You Don't Want to Lose Business!

It is not true that businesses with a policy of ensuring all their customers follow written terms and conditions suffer from a loss of business. It is the case that some potential customers do not take the option of credit in such circumstances: but this is not loosing business, its saving resources for customers that will adhere to the conditions you agree to trade by.

Terms & Conditions of Sale: What Do You Need

In addition to the normal contents of an invoice, you may want to cover some of these:

  • A clause that covers your basic payment terms

  • A clause for late payment

  • A clause to protect your ownership of the goods until fully paid

  • A clause that covers the reporting and exchange of faulty goods

Whether you use the front or back of your invoice (and/or monthly statement) or a separate document, the case for using some degree of terms and conditions far out weigh the reasons for not using them.

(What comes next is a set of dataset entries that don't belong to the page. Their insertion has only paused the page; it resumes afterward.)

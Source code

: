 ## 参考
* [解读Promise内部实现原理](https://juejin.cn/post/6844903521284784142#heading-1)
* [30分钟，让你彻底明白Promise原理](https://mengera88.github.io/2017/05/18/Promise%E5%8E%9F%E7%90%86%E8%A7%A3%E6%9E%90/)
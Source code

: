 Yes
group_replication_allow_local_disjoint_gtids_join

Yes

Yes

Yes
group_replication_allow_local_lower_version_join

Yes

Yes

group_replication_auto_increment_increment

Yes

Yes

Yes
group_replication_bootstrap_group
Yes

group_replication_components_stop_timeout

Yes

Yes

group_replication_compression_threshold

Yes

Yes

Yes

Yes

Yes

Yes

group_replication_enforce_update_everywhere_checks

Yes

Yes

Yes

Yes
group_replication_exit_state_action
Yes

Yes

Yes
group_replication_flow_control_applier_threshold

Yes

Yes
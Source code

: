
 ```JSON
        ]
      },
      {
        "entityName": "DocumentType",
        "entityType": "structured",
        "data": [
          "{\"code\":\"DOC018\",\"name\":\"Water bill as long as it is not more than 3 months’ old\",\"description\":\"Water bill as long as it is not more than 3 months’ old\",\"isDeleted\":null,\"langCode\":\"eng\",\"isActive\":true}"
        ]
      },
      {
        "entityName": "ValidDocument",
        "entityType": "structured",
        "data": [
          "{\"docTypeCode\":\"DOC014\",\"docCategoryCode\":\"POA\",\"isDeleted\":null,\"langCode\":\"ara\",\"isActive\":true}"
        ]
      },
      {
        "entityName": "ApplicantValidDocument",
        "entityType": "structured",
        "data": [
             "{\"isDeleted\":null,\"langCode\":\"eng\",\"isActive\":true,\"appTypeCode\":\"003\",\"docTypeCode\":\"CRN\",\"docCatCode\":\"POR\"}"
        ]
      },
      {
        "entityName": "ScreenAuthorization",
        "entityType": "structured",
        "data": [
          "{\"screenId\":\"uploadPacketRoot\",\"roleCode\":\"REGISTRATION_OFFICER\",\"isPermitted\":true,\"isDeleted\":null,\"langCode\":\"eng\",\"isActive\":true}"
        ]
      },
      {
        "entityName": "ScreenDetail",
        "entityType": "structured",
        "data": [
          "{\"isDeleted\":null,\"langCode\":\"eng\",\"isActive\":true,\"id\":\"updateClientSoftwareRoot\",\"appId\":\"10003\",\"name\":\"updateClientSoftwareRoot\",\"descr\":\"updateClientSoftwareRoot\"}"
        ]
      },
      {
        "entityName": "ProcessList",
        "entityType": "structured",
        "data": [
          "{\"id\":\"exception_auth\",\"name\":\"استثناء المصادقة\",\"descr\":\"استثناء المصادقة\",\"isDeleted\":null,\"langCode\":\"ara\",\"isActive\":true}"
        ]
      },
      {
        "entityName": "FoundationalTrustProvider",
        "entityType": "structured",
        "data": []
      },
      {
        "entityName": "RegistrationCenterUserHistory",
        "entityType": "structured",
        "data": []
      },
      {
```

Don't forget, having your own contract is not about being officious, its about showing your customers you care about your business, and their relationship with you. After all, you cannot walk up to your bank and ask for £5,000 on the basis that you promise to repay it!


Every time you raise an invoice to a limited company, you could end up with an uncollectible bad debt. With the limited liability afforded to the most novice of company directors, it would be folly to allow unsecured credit.

It is a simple matter of asking one of the directors to sign a document that says - in the event of the company folding, the director will personally guarantee the outstanding balance. In larger companies (such as the recent case of ITV Digital and the Football League) a Company Guarantee can be sought from the parent company (of the company you are invoicing).